A nonprofit known for its annual “Horizon Reports” on the future of technology at K-12 schools, universities, and museums abruptly shut down this month after officials discovered the organization was out of money.
“The New Media Consortium (NMC) regrets to announce that because of apparent errors and omissions by its former Controller and Chief Financial Officer, the organization finds itself insolvent,” the group said in an email message sent to its members on Monday afternoon. “Consequently, NMC must cease operations immediately.”
The group, based in Austin and started in 1994, has hundreds of college and university members. It organized conferences and events, and published reports in its goal of encouraging “exploration and use of new media and technologies for learning and creative expression.” It is best known for its series of Horizon Reports, based on a research project it has been running since 2002, which had lately been done in partnership with other nonprofit groups—EDUCAUSE Learning Initiative for higher ed, and with CoSN for K-12.
The future of all of those activities is now uncertain, since the organization is filing for Chapter 7 bankruptcy to dissolve. Last week staff was notified that officials could no longer make payroll and that NMC was forced to disband.
“This came to light very recently and was shocking for all of us,” said Gardner Campbell, who chairs the board of trustees for the organization. “We’re all devastated by this turn of events and wish it could be otherwise.”
Campbell said that when the “errors and omissions” in the group’s accounting came to light, “the chief financial officer was terminated.” It will be up to a trustee who has been appointed to liquidate the group’s assets to try to get to the bottom of those errors and omissions, he added.
“Please understand that NMC’s assets may be sold as part of the bankruptcy process and another entity, potentially a nonprofit, may yet go forward with our summer conference,” said the email statement by the group this week.
“A lot of good people have lost their jobs just ahead of the holidays. The cost in human terms is the saddest part about this,” said Larry Johnson, the past CEO of NMC who said he has been in touch with the current staff.

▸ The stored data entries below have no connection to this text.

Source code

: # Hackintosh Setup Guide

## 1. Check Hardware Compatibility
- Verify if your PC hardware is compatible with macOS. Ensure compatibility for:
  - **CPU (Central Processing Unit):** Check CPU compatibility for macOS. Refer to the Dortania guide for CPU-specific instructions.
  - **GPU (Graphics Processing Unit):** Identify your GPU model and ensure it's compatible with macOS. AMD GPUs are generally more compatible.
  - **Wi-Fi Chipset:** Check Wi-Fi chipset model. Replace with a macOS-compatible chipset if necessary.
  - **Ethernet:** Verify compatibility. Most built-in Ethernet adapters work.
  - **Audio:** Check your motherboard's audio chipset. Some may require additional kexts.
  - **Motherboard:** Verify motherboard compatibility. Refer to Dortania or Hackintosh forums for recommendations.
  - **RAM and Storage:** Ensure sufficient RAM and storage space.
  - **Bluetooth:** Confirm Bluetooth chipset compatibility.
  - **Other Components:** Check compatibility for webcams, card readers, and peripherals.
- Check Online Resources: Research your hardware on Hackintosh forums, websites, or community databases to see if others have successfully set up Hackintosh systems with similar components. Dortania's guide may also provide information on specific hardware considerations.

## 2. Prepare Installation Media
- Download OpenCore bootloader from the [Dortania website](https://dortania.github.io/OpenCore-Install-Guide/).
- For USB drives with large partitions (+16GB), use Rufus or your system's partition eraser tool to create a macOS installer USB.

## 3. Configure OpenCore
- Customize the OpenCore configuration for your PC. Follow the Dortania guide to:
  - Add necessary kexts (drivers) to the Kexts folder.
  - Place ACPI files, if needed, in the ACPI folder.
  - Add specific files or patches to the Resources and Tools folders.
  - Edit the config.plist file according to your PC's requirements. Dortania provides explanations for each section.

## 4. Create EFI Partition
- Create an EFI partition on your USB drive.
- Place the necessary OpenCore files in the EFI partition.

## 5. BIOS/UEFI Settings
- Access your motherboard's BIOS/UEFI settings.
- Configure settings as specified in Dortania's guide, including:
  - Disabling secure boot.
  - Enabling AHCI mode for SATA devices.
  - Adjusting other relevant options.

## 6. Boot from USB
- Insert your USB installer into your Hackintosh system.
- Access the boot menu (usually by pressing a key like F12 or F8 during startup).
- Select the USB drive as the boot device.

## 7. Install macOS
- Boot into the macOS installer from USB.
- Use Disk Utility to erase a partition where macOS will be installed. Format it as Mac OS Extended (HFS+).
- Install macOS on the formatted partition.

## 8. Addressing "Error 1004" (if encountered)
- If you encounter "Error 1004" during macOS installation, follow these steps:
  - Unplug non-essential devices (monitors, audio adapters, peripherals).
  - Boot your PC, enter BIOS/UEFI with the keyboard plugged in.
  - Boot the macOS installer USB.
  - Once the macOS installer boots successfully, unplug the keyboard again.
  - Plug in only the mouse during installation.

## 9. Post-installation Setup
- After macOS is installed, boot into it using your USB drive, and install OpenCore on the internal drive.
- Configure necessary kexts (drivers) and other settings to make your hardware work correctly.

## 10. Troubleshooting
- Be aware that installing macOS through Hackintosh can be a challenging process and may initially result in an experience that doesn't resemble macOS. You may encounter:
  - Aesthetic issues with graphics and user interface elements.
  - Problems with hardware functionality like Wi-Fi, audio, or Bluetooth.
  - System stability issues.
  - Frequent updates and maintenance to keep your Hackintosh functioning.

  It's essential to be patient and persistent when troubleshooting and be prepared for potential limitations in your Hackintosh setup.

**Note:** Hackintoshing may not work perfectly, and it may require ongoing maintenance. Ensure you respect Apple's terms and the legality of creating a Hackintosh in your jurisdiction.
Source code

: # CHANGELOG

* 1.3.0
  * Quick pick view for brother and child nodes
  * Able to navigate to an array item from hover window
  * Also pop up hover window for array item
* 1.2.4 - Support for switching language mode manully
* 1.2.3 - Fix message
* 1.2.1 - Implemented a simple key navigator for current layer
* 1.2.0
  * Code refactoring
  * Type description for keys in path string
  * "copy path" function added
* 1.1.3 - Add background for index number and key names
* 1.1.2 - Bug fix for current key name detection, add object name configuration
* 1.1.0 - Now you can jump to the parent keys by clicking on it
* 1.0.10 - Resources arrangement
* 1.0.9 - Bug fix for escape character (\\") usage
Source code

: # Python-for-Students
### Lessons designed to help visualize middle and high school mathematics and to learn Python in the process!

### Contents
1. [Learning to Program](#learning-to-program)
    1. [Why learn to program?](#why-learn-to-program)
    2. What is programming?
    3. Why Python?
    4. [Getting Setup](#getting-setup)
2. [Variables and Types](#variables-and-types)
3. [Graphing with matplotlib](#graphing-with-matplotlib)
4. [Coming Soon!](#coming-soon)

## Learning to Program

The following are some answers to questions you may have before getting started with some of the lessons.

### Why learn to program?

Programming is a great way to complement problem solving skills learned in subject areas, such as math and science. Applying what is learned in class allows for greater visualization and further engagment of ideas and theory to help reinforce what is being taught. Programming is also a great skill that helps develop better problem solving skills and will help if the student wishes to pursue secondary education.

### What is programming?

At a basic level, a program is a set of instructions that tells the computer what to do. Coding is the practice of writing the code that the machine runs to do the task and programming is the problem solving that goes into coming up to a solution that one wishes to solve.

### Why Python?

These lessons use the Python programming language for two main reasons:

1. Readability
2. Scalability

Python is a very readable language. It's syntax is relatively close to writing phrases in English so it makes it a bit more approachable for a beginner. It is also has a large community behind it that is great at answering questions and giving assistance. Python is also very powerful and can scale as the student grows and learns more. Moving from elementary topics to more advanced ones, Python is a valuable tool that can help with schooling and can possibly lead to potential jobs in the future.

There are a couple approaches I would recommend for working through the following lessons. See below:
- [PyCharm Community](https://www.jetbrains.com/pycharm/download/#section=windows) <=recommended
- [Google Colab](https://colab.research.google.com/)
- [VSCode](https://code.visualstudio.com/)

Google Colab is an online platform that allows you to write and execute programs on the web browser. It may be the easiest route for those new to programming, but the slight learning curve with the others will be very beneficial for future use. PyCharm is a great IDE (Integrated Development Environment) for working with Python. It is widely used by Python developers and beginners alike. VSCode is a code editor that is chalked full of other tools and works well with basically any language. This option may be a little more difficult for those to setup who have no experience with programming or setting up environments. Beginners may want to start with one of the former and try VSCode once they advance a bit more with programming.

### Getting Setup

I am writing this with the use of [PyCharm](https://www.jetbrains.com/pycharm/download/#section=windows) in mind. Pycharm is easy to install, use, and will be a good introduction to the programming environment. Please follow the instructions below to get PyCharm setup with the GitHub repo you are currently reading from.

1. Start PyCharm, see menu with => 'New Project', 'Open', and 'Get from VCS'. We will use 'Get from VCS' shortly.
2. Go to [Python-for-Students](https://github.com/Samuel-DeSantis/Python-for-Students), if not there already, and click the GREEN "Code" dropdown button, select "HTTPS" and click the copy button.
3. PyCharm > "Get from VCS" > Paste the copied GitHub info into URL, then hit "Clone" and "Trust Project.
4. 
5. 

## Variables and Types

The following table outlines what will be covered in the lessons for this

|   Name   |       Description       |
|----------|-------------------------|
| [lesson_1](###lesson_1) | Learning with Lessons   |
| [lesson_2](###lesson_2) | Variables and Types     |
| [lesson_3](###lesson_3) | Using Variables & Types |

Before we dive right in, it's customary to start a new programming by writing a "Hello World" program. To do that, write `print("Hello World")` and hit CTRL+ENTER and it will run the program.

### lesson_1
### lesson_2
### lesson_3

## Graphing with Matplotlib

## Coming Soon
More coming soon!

Johnson left the group last year after disagreements with the board over the direction of the organization.
Johnson said he has worked with nonprofits extensively, and that the end of the New Media Consortium has come with unusual swiftness. “It’s very, very rare for a not-for-profit organization to cease operations so suddenly—it’s catastrophic,” said Johnson, who is now CEO of EdFutures, another nonprofit supporting education. “It speaks to, ‘How could that happen? Who’s minding the store?’”
NMC’s website was offline briefly on Monday but appears to be back up.